Te miro y parada contra la persiana, se dibuja tu cuerpo como una promesa de miel. Abrís las piernas, estirás los brazos y los apoyás contra la ventana. Noto que inclinás la cabeza hacia atrás, tu pelo cae suelto, provocador, casi obsceno. Me pregunto qué estarás haciendo. La ausencia de sombras o pliegues denuncia que estás desnuda.
Tu cabeza que mira hacia la calle es una sombra, ahora, de la que parece desprenderse otra sombra. Otra cabeza que se apoya en tu hombro y deposita algo en tu oreja. Un susurro, una mordida. Ahora, el perfil de las sombras muta. Van girando hasta que dos figuras enfrentadas quedan perfectamente delineadas entre las ranuras malditas de la persiana. Veo, casi perfectamente, tu perfil desnudo. Tu perfecto perfil desnudo que ahora se agacha, se agacha, se arrodilla y se pierde, casi totalmente, en la otra sombra.
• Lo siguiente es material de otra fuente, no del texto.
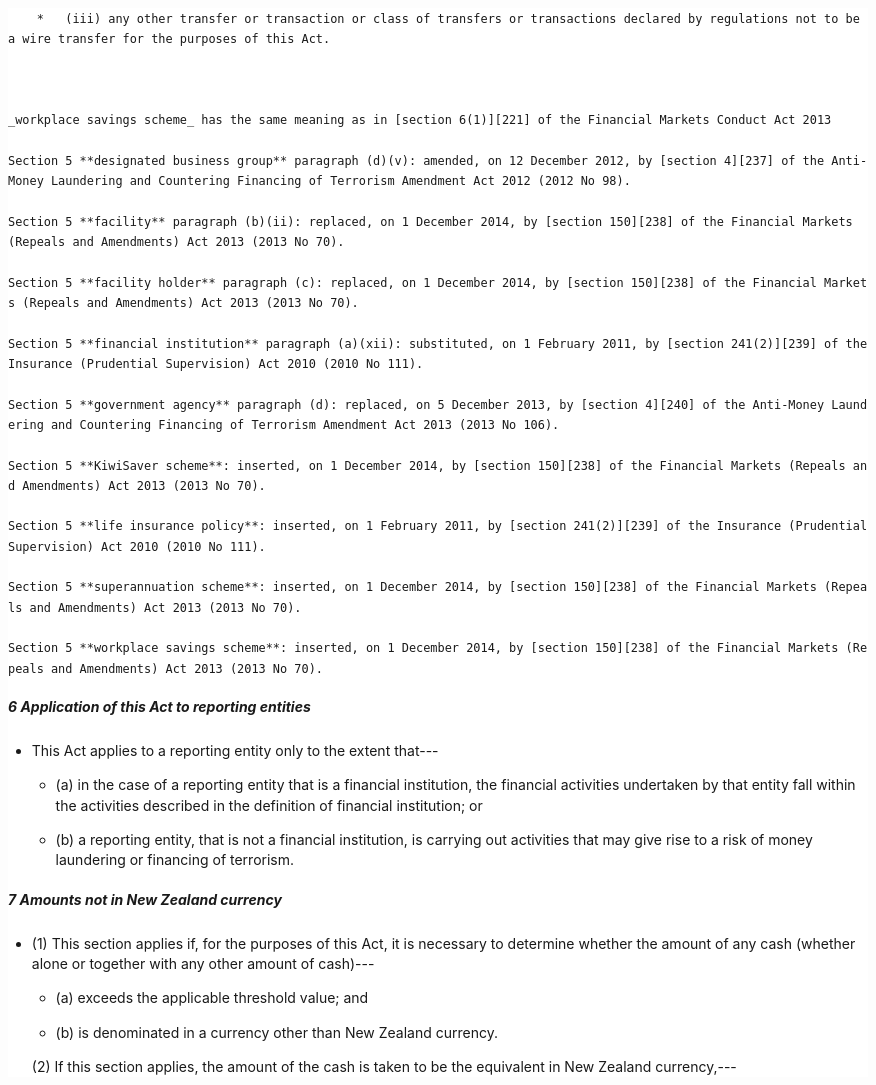         *   (iii) any other transfer or transaction or class of transfers or transactions declared by regulations not to be a wire transfer for the purposes of this Act.
        
        
    
    _workplace savings scheme_ has the same meaning as in [section 6(1)][221] of the Financial Markets Conduct Act 2013
    
    Section 5 **designated business group** paragraph (d)(v): amended, on 12 December 2012, by [section 4][237] of the Anti-Money Laundering and Countering Financing of Terrorism Amendment Act 2012 (2012 No 98).
    
    Section 5 **facility** paragraph (b)(ii): replaced, on 1 December 2014, by [section 150][238] of the Financial Markets (Repeals and Amendments) Act 2013 (2013 No 70).
    
    Section 5 **facility holder** paragraph (c): replaced, on 1 December 2014, by [section 150][238] of the Financial Markets (Repeals and Amendments) Act 2013 (2013 No 70).
    
    Section 5 **financial institution** paragraph (a)(xii): substituted, on 1 February 2011, by [section 241(2)][239] of the Insurance (Prudential Supervision) Act 2010 (2010 No 111).
    
    Section 5 **government agency** paragraph (d): replaced, on 5 December 2013, by [section 4][240] of the Anti-Money Laundering and Countering Financing of Terrorism Amendment Act 2013 (2013 No 106).
    
    Section 5 **KiwiSaver scheme**: inserted, on 1 December 2014, by [section 150][238] of the Financial Markets (Repeals and Amendments) Act 2013 (2013 No 70).
    
    Section 5 **life insurance policy**: inserted, on 1 February 2011, by [section 241(2)][239] of the Insurance (Prudential Supervision) Act 2010 (2010 No 111).
    
    Section 5 **superannuation scheme**: inserted, on 1 December 2014, by [section 150][238] of the Financial Markets (Repeals and Amendments) Act 2013 (2013 No 70).
    
    Section 5 **workplace savings scheme**: inserted, on 1 December 2014, by [section 150][238] of the Financial Markets (Repeals and Amendments) Act 2013 (2013 No 70).

##### 6 Application of this Act to reporting entities
    
*   This Act applies to a reporting entity only to the extent that---
        
    *   (a) in the case of a reporting entity that is a financial institution, the financial activities undertaken by that entity fall within the activities described in the definition of financial institution; or
    
    *   (b) a reporting entity, that is not a financial institution, is carrying out activities that may give rise to a risk of money laundering or financing of terrorism.
    
    

##### 7 Amounts not in New Zealand currency
    
*   (1) This section applies if, for the purposes of this Act, it is necessary to determine whether the amount of any cash (whether alone or together with any other amount of cash)---
        
    *   (a) exceeds the applicable threshold value; and
    
    *   (b) is denominated in a currency other than New Zealand currency.
    
    (2) If this section applies, the amount of the cash is taken to be the equivalent in New Zealand currency,---
        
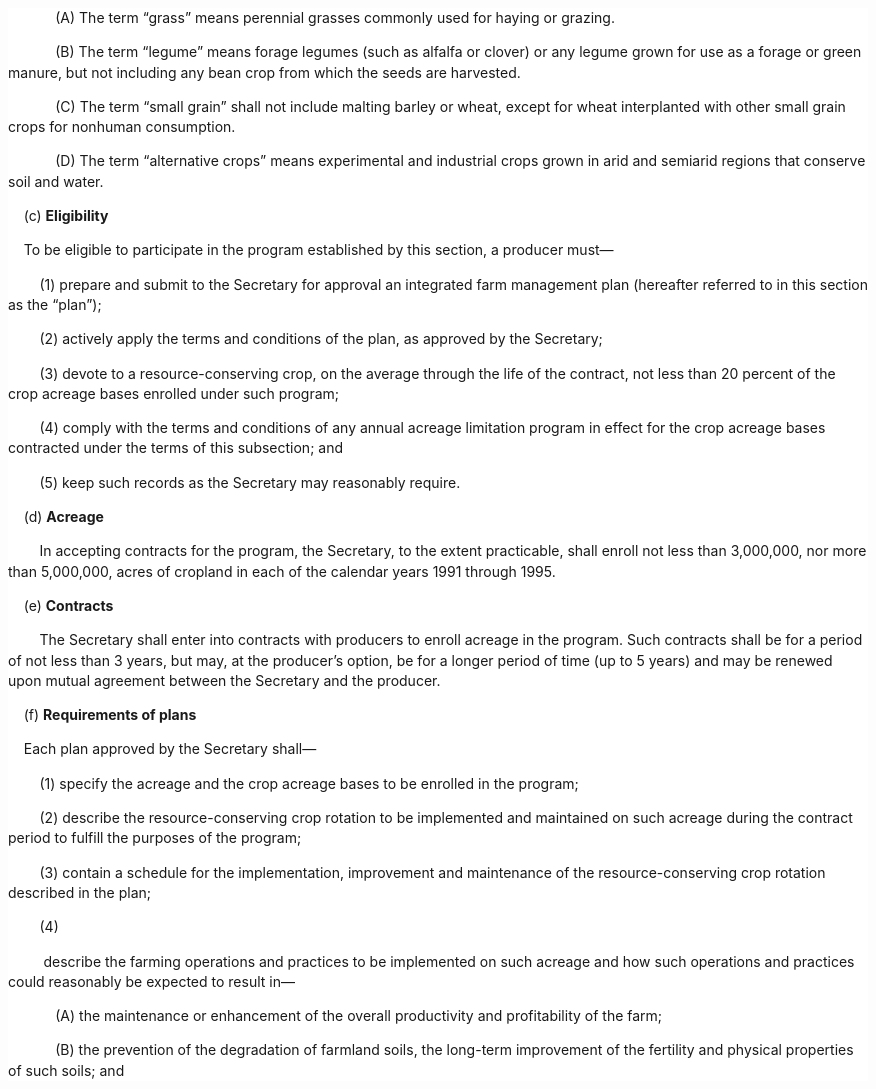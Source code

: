             (A) The term “grass” means perennial grasses commonly used for haying or grazing.

            (B) The term “legume” means forage legumes (such as alfalfa or clover) or any legume grown for use as a forage or green manure, but not including any bean crop from which the seeds are harvested.

            (C) The term “small grain” shall not include malting barley or wheat, except for wheat interplanted with other small grain crops for nonhuman consumption.

            (D) The term “alternative crops” means experimental and industrial crops grown in arid and semiarid regions that conserve soil and water.

    (c) __Eligibility__ 

    To be eligible to participate in the program established by this section, a producer must—

        (1) prepare and submit to the Secretary for approval an integrated farm management plan (hereafter referred to in this section as the “plan”);

        (2) actively apply the terms and conditions of the plan, as approved by the Secretary;

        (3) devote to a resource-conserving crop, on the average through the life of the contract, not less than 20 percent of the crop acreage bases enrolled under such program;

        (4) comply with the terms and conditions of any annual acreage limitation program in effect for the crop acreage bases contracted under the terms of this subsection; and

        (5) keep such records as the Secretary may reasonably require.

    (d) __Acreage__ 

        In accepting contracts for the program, the Secretary, to the extent practicable, shall enroll not less than 3,000,000, nor more than 5,000,000, acres of cropland in each of the calendar years 1991 through 1995.

    (e) __Contracts__ 

        The Secretary shall enter into contracts with producers to enroll acreage in the program. Such contracts shall be for a period of not less than 3 years, but may, at the producer’s option, be for a longer period of time (up to 5 years) and may be renewed upon mutual agreement between the Secretary and the producer.

    (f) __Requirements of plans__ 

    Each plan approved by the Secretary shall—

        (1) specify the acreage and the crop acreage bases to be enrolled in the program;

        (2) describe the resource-conserving crop rotation to be implemented and maintained on such acreage during the contract period to fulfill the purposes of the program;

        (3) contain a schedule for the implementation, improvement and maintenance of the resource-conserving crop rotation described in the plan;

        (4)

         describe the farming operations and practices to be implemented on such acreage and how such operations and practices could reasonably be expected to result in—

            (A) the maintenance or enhancement of the overall productivity and profitability of the farm;

            (B) the prevention of the degradation of farmland soils, the long-term improvement of the fertility and physical properties of such soils; and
Pongo en marcha el auto y noto que el Campari que tomé a las once de la noche me ha producido un mareo feroz. Tengo náuseas, me transpiran las manos, me arde el estómago. Paso frente al estúpido restaurante, me parece lúgubre y berreta. Espero que la velita de mierda encienda al mantel y se produzca un fuego que haga que la ciudad entera se convierta en una copia aumentada de Sodoma. Una Pompeya inundada con el agua ardiente de ese puto basurero al que llaman río.
Odio tu perfume y mi saco que le da cobijo. Y al diario, y al mundo y a las inmundas facturas de grasa. Y fundamentalmente odio estas horas carentes de gracia, improductivas, mentirosas, llenas de personajes marginales y mentiras centrales, donde todos los gatos son pardos y nada, absolutamente nada es lo que debería ser.